The tree of happiness flowers and fruits most abundantly for the creative man
Several years back, I finished a sourcebook on zoomorphic design called ‘4000 Animal, Bird and Fish Motifs’. This entailed a year’s research into the historic cultures, styles and movements that used animals as inspiration for their art. After an untold number of hours spent poring through musty books in chilly libraries; and months spent carefully drawing, methodically compiling and comprehensively indexing the motifs – I sent off the collection to my publishers in London for printing and distribution.
After this exertion – I was left wondering which of the animals I had captured in pen and ink had been the most popular to the many designers and craftsmen over the millennia.
In my files were 4000 animal motifs, ranging from the Palaeolithic, the Neolithic, the civilizations of the Middle East, from the Chinese, Japanese, Nomadic Steppe Tribes, Egyptians, the Aegean cultures, Byzantine, Medieval, Islamic, right through to the Arts and Craft and Art Deco movements. I knew from my research that certain animals like the Deer, the Lion and the Horse were in the starting blocks; but – which of these out-performed the rest? I then began the task of tallying the motifs. Perhaps we would have a clear winner?
RESULTS OF THE TALLY…
1st. Horse – 161
2nd. Lion – 128
3rd. Deer – 109
4th. Dog – 103
5th. Bovine – 96
6th. Ibex – 65
7th. Hare – 56
8th. Boar – 34
From this count, one may deduce – the horse to be the animal most inspirational to artists, with the lion a close second.This is of course no scientific census, simply because my own prejudicial nature might have influenced me into selecting more horse designs. Another influencing factor might simply be that many deer motifs were so similar to each other, that there was not much point in duplication. Another skewing factor in the popularity race was that certain animals (like the deer) were species known to most civilizations, cultural groups and movements, and as a consequence, would naturally score high.
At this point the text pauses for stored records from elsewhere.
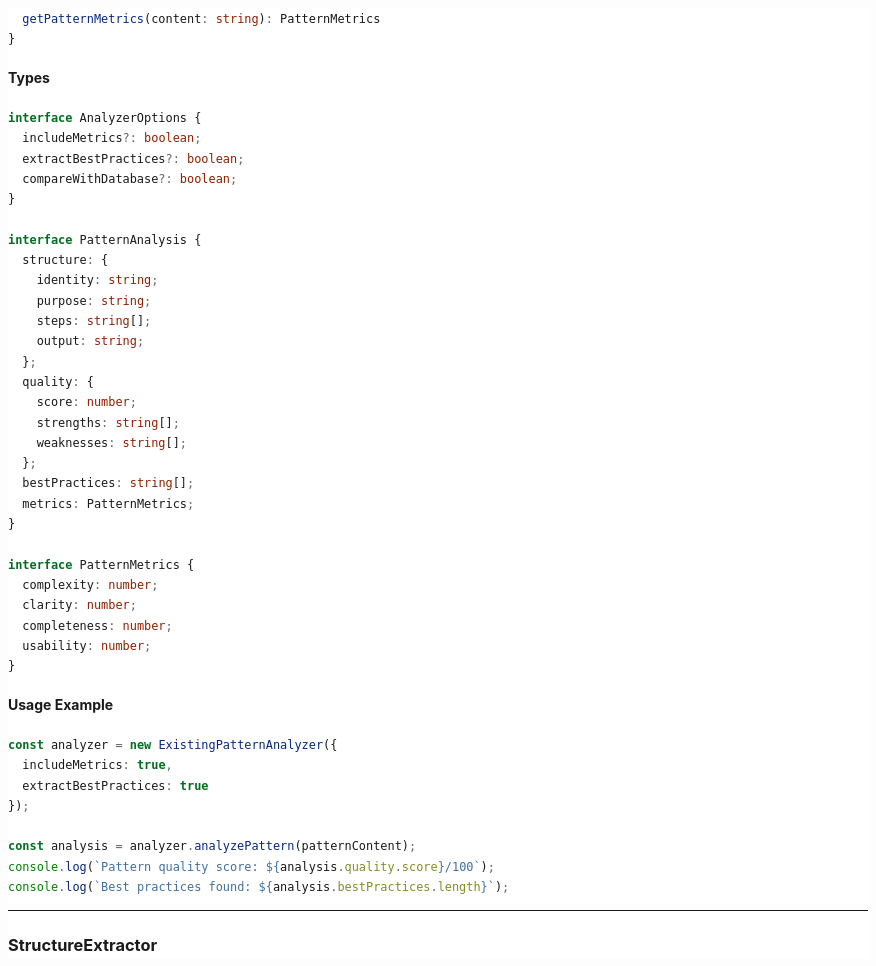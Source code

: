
 ```typescript
  getPatternMetrics(content: string): PatternMetrics
}
```

#### Types
```typescript
interface AnalyzerOptions {
  includeMetrics?: boolean;
  extractBestPractices?: boolean;
  compareWithDatabase?: boolean;
}

interface PatternAnalysis {
  structure: {
    identity: string;
    purpose: string;
    steps: string[];
    output: string;
  };
  quality: {
    score: number;
    strengths: string[];
    weaknesses: string[];
  };
  bestPractices: string[];
  metrics: PatternMetrics;
}

interface PatternMetrics {
  complexity: number;
  clarity: number;
  completeness: number;
  usability: number;
}
```

#### Usage Example
```typescript
const analyzer = new ExistingPatternAnalyzer({
  includeMetrics: true,
  extractBestPractices: true
});

const analysis = analyzer.analyzePattern(patternContent);
console.log(`Pattern quality score: ${analysis.quality.score}/100`);
console.log(`Best practices found: ${analysis.bestPractices.length}`);
```

---

### StructureExtractor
My conclusion – after considering all the factors, is that the horse has been the most inspirational of all the animal species. The reasons for their popularity are self evident to the historian, for they have contributed to the rapid movement of peoples, cultures and armies. Palaeolithic man certainly represented them often enough on the walls of their caves. The horse was of course their primary food source. To later cultures, they were useful and speedy beasts of burden and draught, in obedient service to mankind. However (as an artist) my estimation for their favour is simply that horses are very beautiful creatures, Their graceful shapes, full forms, elegant lines, and energetic movements, lend themselves wonderfully to design; like the pen and ink drawing (below) of a horse taken from a Palaeolithic cave painting. I must concur with all the creatives of yesteryear.
The Lion, a species confined to the Middle East, India and Africa scored surprisingly high. An example of this popularity is the image of lion (below) taken from a monumental Babylonian sculpture. This felines influence was much greater and wider than its geographical range. I am certain that Medieval Artists in Europe never saw a lion in real-life fur and fang. This did not stop them from capturing this beast in stone and on manuscript. Their popularity was perpetuated by reputation alone – by hearsay, legend and story, resulting in many amusing and naive representations. This naivety is apparent as late as the 1867 erecting of the Trafalgar Square monument in London. The recumbent lions rest in a fashion wholly unnatural to lions in a zoo or the wild, in truth more as long-legged hounds do. Of interest – Felines as a group (lions, tigers, cats, leopards, jaguars) accounted for 203 of the designs in “4000 Animal, Bird and Fish Motifs”, indeed – far greater than equines, bovines, rodents or antelopes.
And what of man’s closest companion – the Dog. This is the only animal that every civilization culture and people were domestically acquainted with. Unsurprisingly – they rate high on the list, like this motif (below) of a recumbent mastiff-type bitch and her suckling puppies from Babylonia.
Bovines too are understandably popular subjects. Their powerful forms, curved horns and wavy dewlaps have been inspirational to artists and craftsmen. They make an early and bold appearance in Palaeolithic art, as in the image of a bison below.
The last four animals to cross the finish line are quite surprising – the deer, the Ibex, the Hare and the Boar. All were hunted for food, the first in Europe, the second in Persia, the third in the Middle East and the latter in Europe.
The Deer makes it to the finish line in fourth position. The minimalist pen and ink drawing below is of a rutting Stag taken from a Palaeolithic cave painting in Europe. What artist (or hunter for that matter) can resist an animal with such magnificent antlers and such striking form? The female of the species is also popular for its refined elegance. This animal made a popular return in the 20th Century Art Deco Movement, where their graceful forms were represented in sculpture and poster.
The image (below) is of an Ibex taken from a Neolithic source in Persia..
In 8th and last position is the Boar. The menacing image below is of a tusked boar created by a Celtic artist from forested Europe.